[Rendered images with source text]
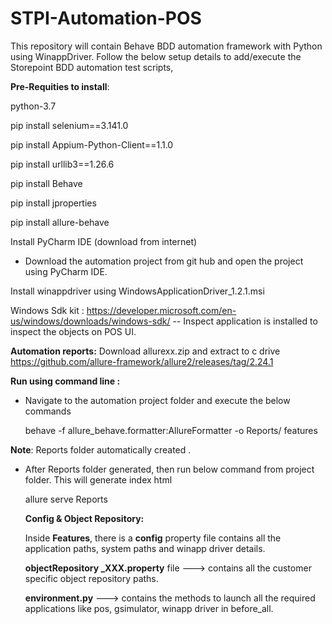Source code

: # STPI-Automation-POS

This repository will contain Behave BDD automation framework with Python using WinappDriver.
Follow the below setup details to add/execute the Storepoint BDD automation test scripts,


**Pre-Requities to install**: 


python-3.7

pip install selenium==3.141.0

pip install Appium-Python-Client==1.1.0

pip install urllib3==1.26.6

pip install Behave

pip install jproperties

pip install allure-behave

Install PyCharm IDE (download from internet) 
* Download the automation project from git hub and open the project using PyCharm IDE.

Install winappdriver using  WindowsApplicationDriver_1.2.1.msi 

Windows Sdk kit  : https://developer.microsoft.com/en-us/windows/downloads/windows-sdk/  -- Inspect application is installed to inspect the objects on POS UI.

**Automation reports:** 
  Download allurexx.zip and extract to c drive
  https://github.com/allure-framework/allure2/releases/tag/2.24.1   

**Run using command line :**
  * Navigate to the automation project folder and execute the below commands
  
      behave -f allure_behave.formatter:AllureFormatter -o Reports/ features
  
   **Note**:
     Reports folder automatically created .

  * After Reports folder generated, then  run below command from project folder. This will generate index html 

    allure serve Reports

    **Config & Object Repository:**
    
    Inside **Features**, there is a **config** property file contains all the application paths, system paths and winapp driver details.
    
    **objectRepository _XXX.property** file ---> contains all the customer specific object repository paths.
    
    **environment.py** ---> contains the methods to launch all the required applications like pos, gsimulator, winapp driver in before_all.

PROBLEM DESCRIPTION: Check each line of the records above for the string "details", and report every line that has it.

SOLUTION FOR THIS EXERCISE:
Follow the below setup details to add/execute the Storepoint BDD automation test scripts,
    Inside **Features**, there is a **config** property file contains all the application paths, system paths and winapp driver details.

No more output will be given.